Matt Goulding 

How paella got punked – and the Valencian chefs trying to save it

Paella is the history of Spain on a plate, so why did aficionados have to start Wikipaella to protect it? In this extract from his new book, Matt Goulding heads for Valencia in search of the perfect dish
  
  

Matt Goulding (left) and friends share a paella.
Pan people … writer Matt Goulding (left) and friends share a paella. Photograph: Michael Magers

If you look closely enough, you will find the entire history of Spain within the perimeter of a paella pan. Olive oil, the golden film that forms the base of every paella, adding depth and a gentle sheen to the bed of grains, is the story of a hungry ancient Rome expanding its empire across Iberia, one olive tree at a time. Tomato, the heart of the sofrito that lends colour and a savoury-sweet baseline to a proper paella, is the story of Spain’s own vision of empire and conquest, and the unexpected treasures it pillaged from the New World. And the heart of paella – the rice, saffron and vegetables that fill out the pan – speaks of 700 years of Moorish rule leaving a footprint on the Iberian peninsula; one that informs how Spain eats, drinks and lives to this day.

Valencia

When the Berbers of north Africa made their way up through Andalucía and into the Valencia area during the eighth century, they found a flat coastal land rich with fresh water from the rivers and lagoons that cut through the plains like veins and arteries.
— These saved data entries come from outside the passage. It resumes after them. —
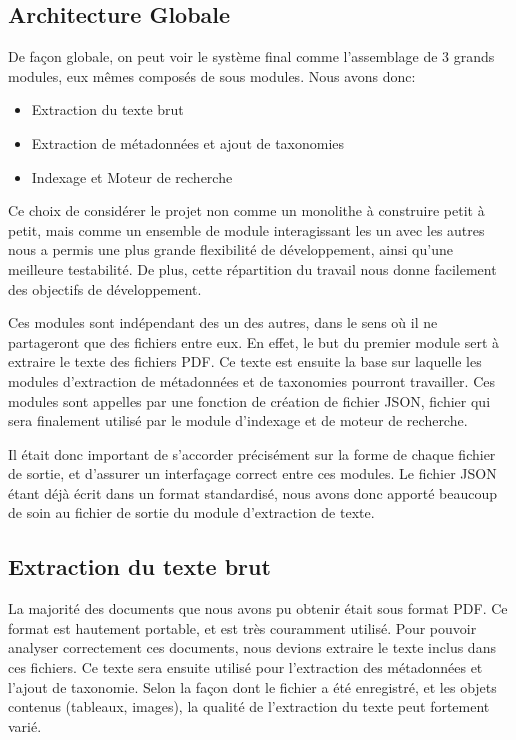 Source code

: 

\subsection{Architecture Globale}
De façon globale, on peut voir le système final comme l'assemblage de 3 grands modules, eux mêmes composés de sous modules. 
Nous avons donc:
\begin{itemize}
	\item Extraction du texte brut
	\item Extraction de métadonnées et ajout de taxonomies
	\item Indexage et Moteur de recherche
\end{itemize}

Ce choix de considérer le projet non comme un monolithe à construire petit à petit, mais comme un ensemble de module interagissant les un avec les autres nous a permis une plus grande flexibilité de développement, ainsi qu'une meilleure testabilité. De plus, cette répartition du travail nous donne facilement des objectifs de développement. 

Ces modules sont indépendant des un des autres, dans le sens où il ne partageront que des fichiers entre eux. En effet, le but du premier module sert à extraire le texte des fichiers PDF. Ce texte est ensuite la base sur laquelle les modules d'extraction de métadonnées et de taxonomies pourront travailler. Ces modules sont appelles par une fonction de création de fichier JSON, fichier qui sera finalement utilisé par le module d'indexage et de moteur de recherche. 

Il était donc important de s'accorder précisément sur la forme de chaque fichier de sortie, et d'assurer un interfaçage correct entre ces modules. Le fichier JSON étant déjà écrit dans un format standardisé, nous avons donc apporté beaucoup de soin au fichier de sortie du module d'extraction de texte. 

\subsection{Extraction du texte brut}
La majorité des documents que nous avons pu obtenir était sous format PDF. Ce format est hautement portable, et est très couramment utilisé.
Pour pouvoir analyser correctement ces documents, nous devions extraire le texte inclus dans ces fichiers.
Ce texte sera ensuite utilisé pour l'extraction des métadonnées et l'ajout de taxonomie. Selon la façon dont le fichier a été enregistré, et les objets contenus (tableaux, images), la qualité de l'extraction du texte peut fortement varié. 

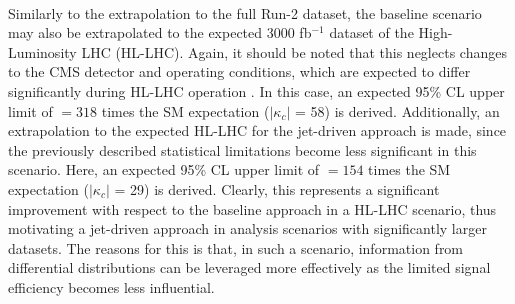 \\
Similarly to the extrapolation to the full Run-2 dataset, the baseline scenario may also be extrapolated to the expected 3000 fb$^{-1}$ dataset of the High-Luminosity LHC (HL-LHC). Again, it should be noted that this neglects changes to the CMS detector and operating conditions, which are expected to differ significantly during HL-LHC operation \cite{HLLHC-CMS}. In this case, an expected  95\% CL upper limit of \sBR$ = 318$ times the SM expectation ($\mid$$\kappa_c$$\mid$ = 58) is derived. Additionally, an extrapolation to the expected HL-LHC for the jet-driven approach is made, since the previously described statistical limitations become less significant in this scenario. Here, an expected 95\% CL upper limit of \sBR$ = 154$ times the SM expectation ($\mid$$\kappa_c$$\mid$ = 29) is derived. Clearly, this represents a significant improvement with respect to the baseline approach in a HL-LHC scenario, thus motivating a jet-driven approach in analysis scenarios with significantly larger datasets. The reasons for this is that, in such a scenario, information from differential distributions can be leveraged more effectively as the limited signal efficiency becomes less influential. 
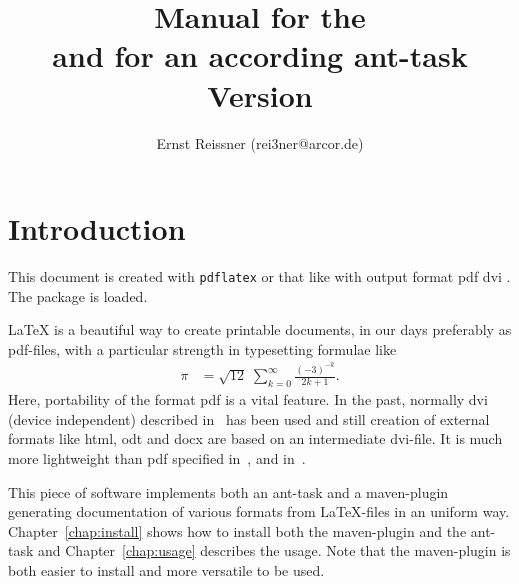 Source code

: \documentclass[12pt]{book}
\title{Manual for the \artifactId{} \protect\\
  and for an according ant-task \protect\\
Version \strippedVersionID}
\author{Ernst Reissner (rei3ner@arcor.de)}
\date{\versionDate}
\newcommand{\gls}[1]{#1}
\renewcommand{\lstlistoflistings}{\begingroup
\tocfile{\lstlistingname}{lol}
\endgroup}
\renewcommand{\lstlistoflistings}{\begingroup
\tocfile{List of \lstlistingname{}s}{lol}
\endgroup}
\begin{document}
\maketitle

\tableofcontents
\listoffigures
\listoftables
\lstlistoflistings


\chapter{Introduction}

This document is created with \texttt{pdflatex} or that like 
with output format 
\ifpdf%
pdf%
\else
dvi%
\fi.
The package  
is  loaded. 

\LaTeX{} is a beautiful way to create printable documents, 
in our days preferably as \gls{pdf}-files, 
with a particular strength in typesetting formulae like
%
%
\begin{align}
\pi & = \sqrt{12}\;\sum^\infty_{k=0} \frac{(-3)^{-k}}{2k+1}. %
\end{align}
%
Here, portability of the format \gls{pdf} is a vital feature. 
In the past, normally \gls{dvi} (device independent)
described in~\cite{DviF} has been used 
and still creation of external formats like \gls{html}, 
\gls{odt} and \gls{docx} are based on an intermediate \gls{dvi}-file.
It is much more lightweight than pdf specified in~\cite{Pdf1}, \cite{Pdf2}
and in~\cite{Pdf3}.

This piece of software implements both an ant-task and a maven-plugin 
generating documentation of various formats from \LaTeX-files 
in an uniform way. 
Chapter~\ref{chap:install} shows how to install both the maven-plugin 
and the ant-task 
and Chapter~\ref{chap:usage} describes the usage. 
Note that the maven-plugin is both easier to install 
and more versatile to be used. 
\end{document}
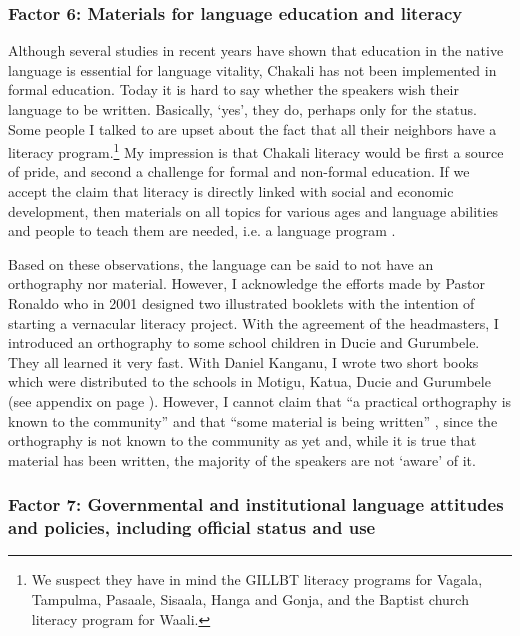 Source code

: \subsubsection{Factor 6: Materials for language education and literacy}
\label{sec:SOC-Factor6}

Although several studies in recent years have shown that education in the native
language is essential for language vitality, Chakali has not been implemented in
formal education.  Today it is hard to say whether the speakers wish their
language to be written.  Basically, `yes', they do, perhaps only for the status.
Some people I talked to are upset about the fact that all their neighbors have
a
literacy program.\footnote{We suspect they have in mind the GILLBT literacy
programs for Vagala, Tampulma, Pasaale, Sisaala, Hanga and Gonja, and the
Baptist church literacy program for Waali.} My impression  is that
Chakali
literacy
would be first a  source of pride, and second a challenge for formal and
non-formal education. If we accept the claim that literacy is directly linked
with  social and
economic development, then  materials on all topics for 
various ages
and language abilities and people to teach them  are needed, i.e. a language
program
\citep[see][7]{Gren06}. 


Based on these observations,   the language can be said to not have an
orthography nor material.  However, I acknowledge the efforts made by Pastor
Ronaldo who in 2001 designed two illustrated booklets with the intention of
starting a vernacular literacy project. With the agreement of the headmasters, I
 introduced an orthography to some school children in Ducie and Gurumbele. They
all learned it very fast. With Daniel Kanganu, I wrote two short books which
were distributed to the schools in Motigu, Katua, Ducie and Gurumbele (see
appendix on page \pageref{chap:TXT-text}). However, I  cannot claim that ``a
practical
orthography is known to the community'' and that ``some material is being
written''  \citep[12]{Reco03}, since the orthography is not known to the
community as yet and, while
it is true that material has been written, the majority of the speakers are not
`aware' of it. 




\subsubsection{ Factor 7: Governmental and institutional language attitudes
and policies, including official status and use}
\label{sec:SOC-Factor7}

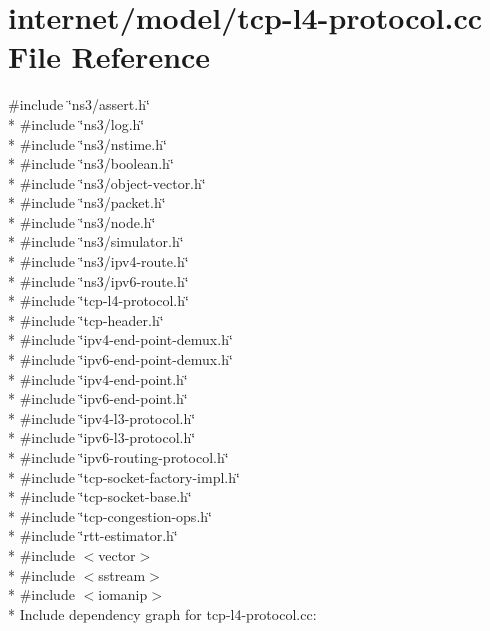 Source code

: \hypertarget{tcp-l4-protocol_8cc}{}\section{internet/model/tcp-\/l4-\/protocol.cc File Reference}
\label{tcp-l4-protocol_8cc}
{\ttfamily \#include \char`\"{}ns3/assert.\+h\char`\"{}}\\*
{\ttfamily \#include \char`\"{}ns3/log.\+h\char`\"{}}\\*
{\ttfamily \#include \char`\"{}ns3/nstime.\+h\char`\"{}}\\*
{\ttfamily \#include \char`\"{}ns3/boolean.\+h\char`\"{}}\\*
{\ttfamily \#include \char`\"{}ns3/object-\/vector.\+h\char`\"{}}\\*
{\ttfamily \#include \char`\"{}ns3/packet.\+h\char`\"{}}\\*
{\ttfamily \#include \char`\"{}ns3/node.\+h\char`\"{}}\\*
{\ttfamily \#include \char`\"{}ns3/simulator.\+h\char`\"{}}\\*
{\ttfamily \#include \char`\"{}ns3/ipv4-\/route.\+h\char`\"{}}\\*
{\ttfamily \#include \char`\"{}ns3/ipv6-\/route.\+h\char`\"{}}\\*
{\ttfamily \#include \char`\"{}tcp-\/l4-\/protocol.\+h\char`\"{}}\\*
{\ttfamily \#include \char`\"{}tcp-\/header.\+h\char`\"{}}\\*
{\ttfamily \#include \char`\"{}ipv4-\/end-\/point-\/demux.\+h\char`\"{}}\\*
{\ttfamily \#include \char`\"{}ipv6-\/end-\/point-\/demux.\+h\char`\"{}}\\*
{\ttfamily \#include \char`\"{}ipv4-\/end-\/point.\+h\char`\"{}}\\*
{\ttfamily \#include \char`\"{}ipv6-\/end-\/point.\+h\char`\"{}}\\*
{\ttfamily \#include \char`\"{}ipv4-\/l3-\/protocol.\+h\char`\"{}}\\*
{\ttfamily \#include \char`\"{}ipv6-\/l3-\/protocol.\+h\char`\"{}}\\*
{\ttfamily \#include \char`\"{}ipv6-\/routing-\/protocol.\+h\char`\"{}}\\*
{\ttfamily \#include \char`\"{}tcp-\/socket-\/factory-\/impl.\+h\char`\"{}}\\*
{\ttfamily \#include \char`\"{}tcp-\/socket-\/base.\+h\char`\"{}}\\*
{\ttfamily \#include \char`\"{}tcp-\/congestion-\/ops.\+h\char`\"{}}\\*
{\ttfamily \#include \char`\"{}rtt-\/estimator.\+h\char`\"{}}\\*
{\ttfamily \#include $<$vector$>$}\\*
{\ttfamily \#include $<$sstream$>$}\\*
{\ttfamily \#include $<$iomanip$>$}\\*
Include dependency graph for tcp-\/l4-\/protocol.cc\+:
They called the area the Albufera, little sea – green and wet and spotted white with ocean birds, a breeding ground for a new culture in Spain and the rest of Europe. Within years of the Moors’ arrival, the wetlands were converted into rice paddies used to feed the growing Iberian extension of the Moorish empire. Thirteen hundred years later, massive grain silos stand tall like watchtowers over the Valencia flats, fuelling one of the world’s most enduring and extraordinary rice cultures.

Paella wasn’t the result of a singular creation from an inspired cook, but a slow evolution of necessity and adaptation, a convergence of land and history and circumstance. References to rice a la valenciana can be found as early as the 17th century, but the paella itself, the wide, shallow pan fundamental to the dish’s creation, doesn’t surface until the end of the 19th century. With it came what we now recognise as the world’s most famous rice dish.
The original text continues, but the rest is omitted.